Something feels wrong in my sitting. I reach into my back pocket & find a four-page folded love letter from the government, printed on durable green paper. Legal tender, it says, & E Pluribus Unum. An eye levitates above a pyramid: In God we trust. It all sounds highly irregular. The signatures change from one page to the next, making it clear that these are different notes, bound on different journeys. Two are tattered, and one carries strange markings in purple ink. I am given to understand that desire touches everything it changes. My clothes too once belonged to strangers & were made by strangers — the same as my thoughts. And who knows what tongues these words have been on! I am reminded unaccountably of the last snow still with us on April Fool’s, disguised as soft black mounds under the highway overpass where the borough dumped it, slowly bleeding to death in that forty-year-old desert beside the river.

6 Replies to “Foolish”

  1. I handed each of my students a dollar bill this past fall. I paired them and asked them to use their senses and associations to list everything they could about it. I tried to demonstrate that there are no fatally boring topics. I tried also to get my dollars back.

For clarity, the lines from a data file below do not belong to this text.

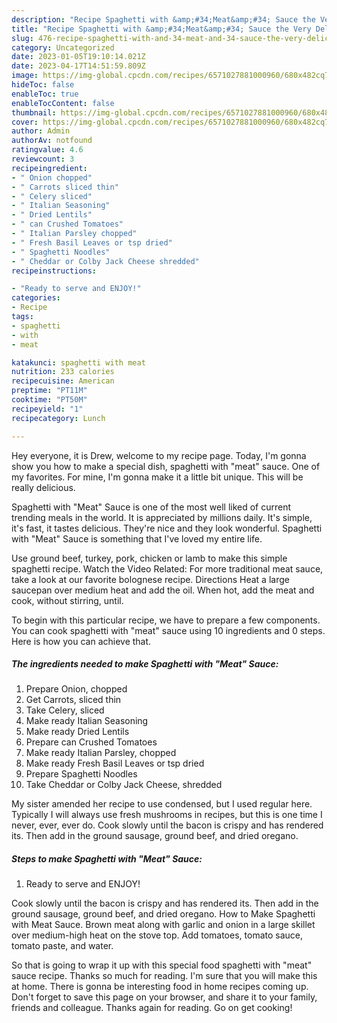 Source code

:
 ```yaml
---
description: "Recipe Spaghetti with &amp;#34;Meat&amp;#34; Sauce the Very Delicious}"
title: "Recipe Spaghetti with &amp;#34;Meat&amp;#34; Sauce the Very Delicious}"
slug: 476-recipe-spaghetti-with-and-34-meat-and-34-sauce-the-very-delicious
category: Uncategorized
date: 2023-01-05T19:10:14.021Z
date: 2023-04-17T14:51:59.809Z
image: https://img-global.cpcdn.com/recipes/6571027881000960/680x482cq70/spaghetti-with-meat-sauce-recipe-main-photo.jpg
hideToc: false
enableToc: true
enableTocContent: false
thumbnail: https://img-global.cpcdn.com/recipes/6571027881000960/680x482cq70/spaghetti-with-meat-sauce-recipe-main-photo.jpg
cover: https://img-global.cpcdn.com/recipes/6571027881000960/680x482cq70/spaghetti-with-meat-sauce-recipe-main-photo.jpg
author: Admin
authorAv: notfound
ratingvalue: 4.6
reviewcount: 3
recipeingredient:
- " Onion chopped"
- " Carrots sliced thin"
- " Celery sliced"
- " Italian Seasoning"
- " Dried Lentils"
- " can Crushed Tomatoes"
- " Italian Parsley chopped"
- " Fresh Basil Leaves or tsp dried"
- " Spaghetti Noodles"
- " Cheddar or Colby Jack Cheese shredded"
recipeinstructions:

- "Ready to serve and ENJOY!"
categories:
- Recipe
tags:
- spaghetti
- with
- meat

katakunci: spaghetti with meat 
nutrition: 233 calories
recipecuisine: American
preptime: "PT11M"
cooktime: "PT50M"
recipeyield: "1"
recipecategory: Lunch

---
```



Hey everyone, it is Drew, welcome to my recipe page. Today, I'm gonna show you how to make a special dish, spaghetti with &#34;meat&#34; sauce. One of my favorites. For mine, I'm gonna make it a little bit unique. This will be really delicious.

Spaghetti with &#34;Meat&#34; Sauce is one of the most well liked of current trending meals in the world. It is appreciated by millions daily. It's simple, it's fast, it tastes delicious. They're nice and they look wonderful. Spaghetti with &#34;Meat&#34; Sauce is something that I've loved my entire life.

Use ground beef, turkey, pork, chicken or lamb to make this simple spaghetti recipe. Watch the Video Related: For more traditional meat sauce, take a look at our favorite bolognese recipe. Directions Heat a large saucepan over medium heat and add the oil. When hot, add the meat and cook, without stirring, until.


To begin with this particular recipe, we have to prepare a few components. You can cook spaghetti with &#34;meat&#34; sauce using 10 ingredients and 0 steps. Here is how you can achieve that.

<!--inarticleads1-->

##### The ingredients needed to make Spaghetti with &#34;Meat&#34; Sauce:

1. Prepare  Onion, chopped
1. Get  Carrots, sliced thin
1. Take  Celery, sliced
1. Make ready  Italian Seasoning
1. Make ready  Dried Lentils
1. Prepare  can Crushed Tomatoes
1. Make ready  Italian Parsley, chopped
1. Make ready  Fresh Basil Leaves or tsp dried
1. Prepare  Spaghetti Noodles
1. Take  Cheddar or Colby Jack Cheese, shredded


My sister amended her recipe to use condensed, but I used regular here. Typically I will always use fresh mushrooms in recipes, but this is one time I never, ever, ever do. Cook slowly until the bacon is crispy and has rendered its. Then add in the ground sausage, ground beef, and dried oregano. 

<!--inarticleads2-->

##### Steps to make Spaghetti with &#34;Meat&#34; Sauce:


1. Ready to serve and ENJOY!

Cook slowly until the bacon is crispy and has rendered its. Then add in the ground sausage, ground beef, and dried oregano. How to Make Spaghetti with Meat Sauce. Brown meat along with garlic and onion in a large skillet over medium-high heat on the stove top. Add tomatoes, tomato sauce, tomato paste, and water. 

So that is going to wrap it up with this special food spaghetti with &#34;meat&#34; sauce recipe. Thanks so much for reading. I'm sure that you will make this at home. There is gonna be interesting food in home recipes coming up. Don't forget to save this page on your browser, and share it to your family, friends and colleague. Thanks again for reading. Go on get cooking!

    The next class, each writer used her list to write about the dollar for ten minutes. A few of the writings were quite entertaining, and I’ll use them as models next year. Your piece also fits the bill.

    Have I ever told you that you close well? Nice!

  2. fits the bill
    Groan!

    My 8th-grade Latin teacher did that, too, on the first day of class, trying (in vain, I would say) to make the case that Latin is still important, because look, it’s all over the dollar! He did get his dollars back, though.

    Thanks for the kind words about my closings. But I do worry sometimes that that skill becomes a bit of a crutch, allowing me to get away with a lot of flaccid writing and thinking as long as I end it in a memorable fashion.